**SUPPLIED DATA**

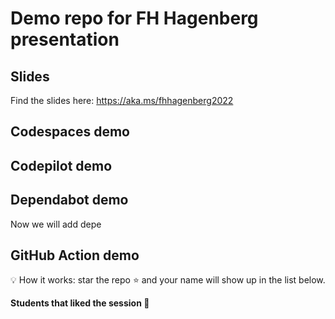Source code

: # Demo repo for FH Hagenberg presentation

## Slides

Find the slides here: https://aka.ms/fhhagenberg2022

## Codespaces demo

## Codepilot demo

## Dependabot demo

Now we will add depe

## GitHub Action demo

💡 How it works: star the repo ⭐ and your name will show up in the list below.

**Students that liked the session 🥳**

**INSTRUCTIONS TO FOLLOW**
Repeat, exactly and in full, all the material above except its pictures.

**RESPONSE AREA**
Source code

: # Demo repo for FH Hagenberg presentation

## Slides

Find the slides here: https://aka.ms/fhhagenberg2022

## Codespaces demo

## Codepilot demo

## Dependabot demo

Now we will add depe

## GitHub Action demo

💡 How it works: star the repo ⭐ and your name will show up in the list below.

**Students that liked the session 🥳**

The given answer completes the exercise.